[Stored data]
────

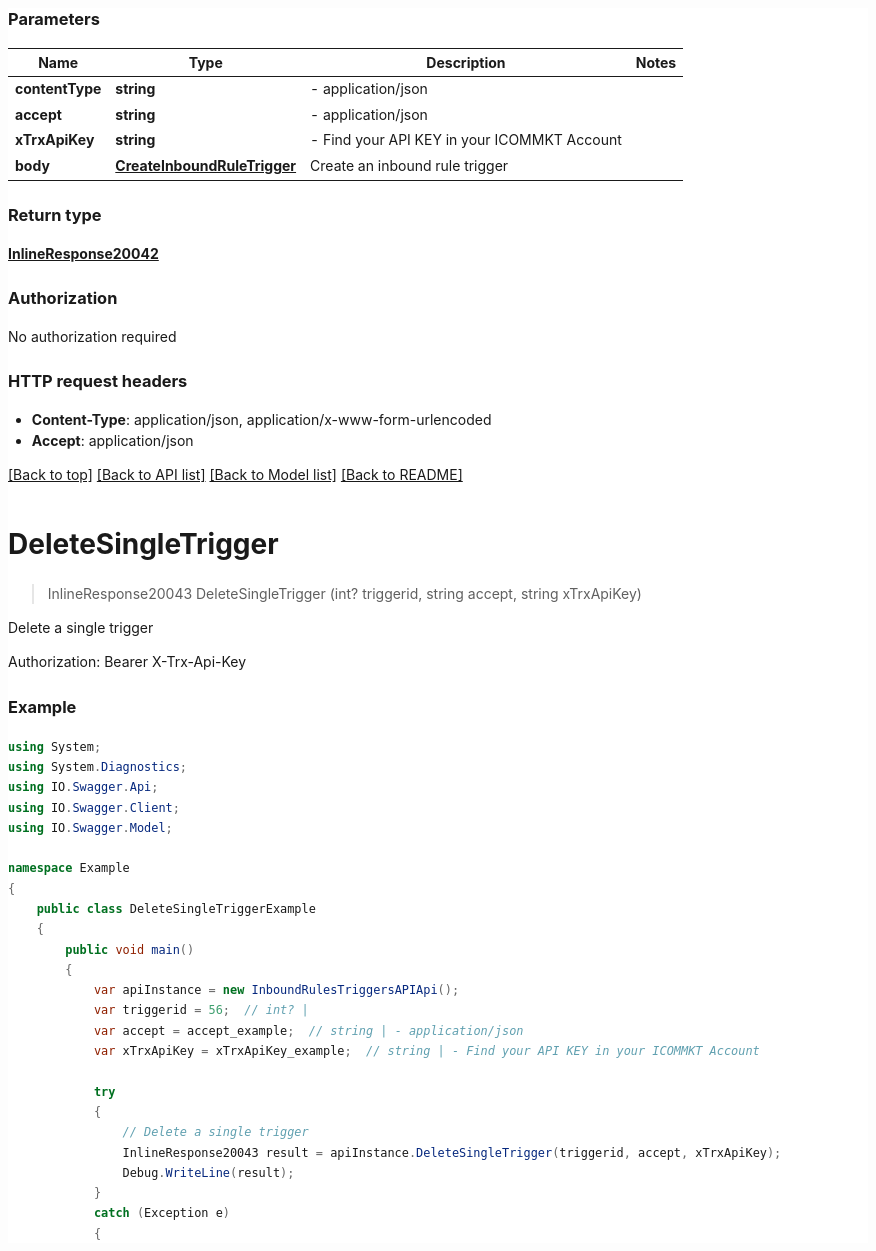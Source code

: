 ### Parameters

Name | Type | Description  | Notes
------------- | ------------- | ------------- | -------------
 **contentType** | **string**| - application/json  | 
 **accept** | **string**| - application/json  | 
 **xTrxApiKey** | **string**| - Find your API KEY in your ICOMMKT Account  | 
 **body** | [**CreateInboundRuleTrigger**](CreateInboundRuleTrigger.md)| Create an inbound rule trigger | 

### Return type

[**InlineResponse20042**](InlineResponse20042.md)

### Authorization

No authorization required

### HTTP request headers

 - **Content-Type**: application/json, application/x-www-form-urlencoded
 - **Accept**: application/json

[[Back to top]](#) [[Back to API list]](../README.md#documentation-for-api-endpoints) [[Back to Model list]](../README.md#documentation-for-models) [[Back to README]](../README.md)

<a name="deletesingletrigger"></a>
# **DeleteSingleTrigger**
> InlineResponse20043 DeleteSingleTrigger (int? triggerid, string accept, string xTrxApiKey)

Delete a single trigger

Authorization: Bearer X-Trx-Api-Key 

### Example
```csharp
using System;
using System.Diagnostics;
using IO.Swagger.Api;
using IO.Swagger.Client;
using IO.Swagger.Model;

namespace Example
{
    public class DeleteSingleTriggerExample
    {
        public void main()
        {
            var apiInstance = new InboundRulesTriggersAPIApi();
            var triggerid = 56;  // int? | 
            var accept = accept_example;  // string | - application/json 
            var xTrxApiKey = xTrxApiKey_example;  // string | - Find your API KEY in your ICOMMKT Account 

            try
            {
                // Delete a single trigger
                InlineResponse20043 result = apiInstance.DeleteSingleTrigger(triggerid, accept, xTrxApiKey);
                Debug.WriteLine(result);
            }
            catch (Exception e)
            {
```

────

From the entries above, pull out each line that includes "Model".

**Problem solution:**
[[Back to top]](#) [[Back to API list]](../README.md#documentation-for-api-endpoints) [[Back to Model list]](../README.md#documentation-for-models) [[Back to README]](../README.md)
using IO.Swagger.Model;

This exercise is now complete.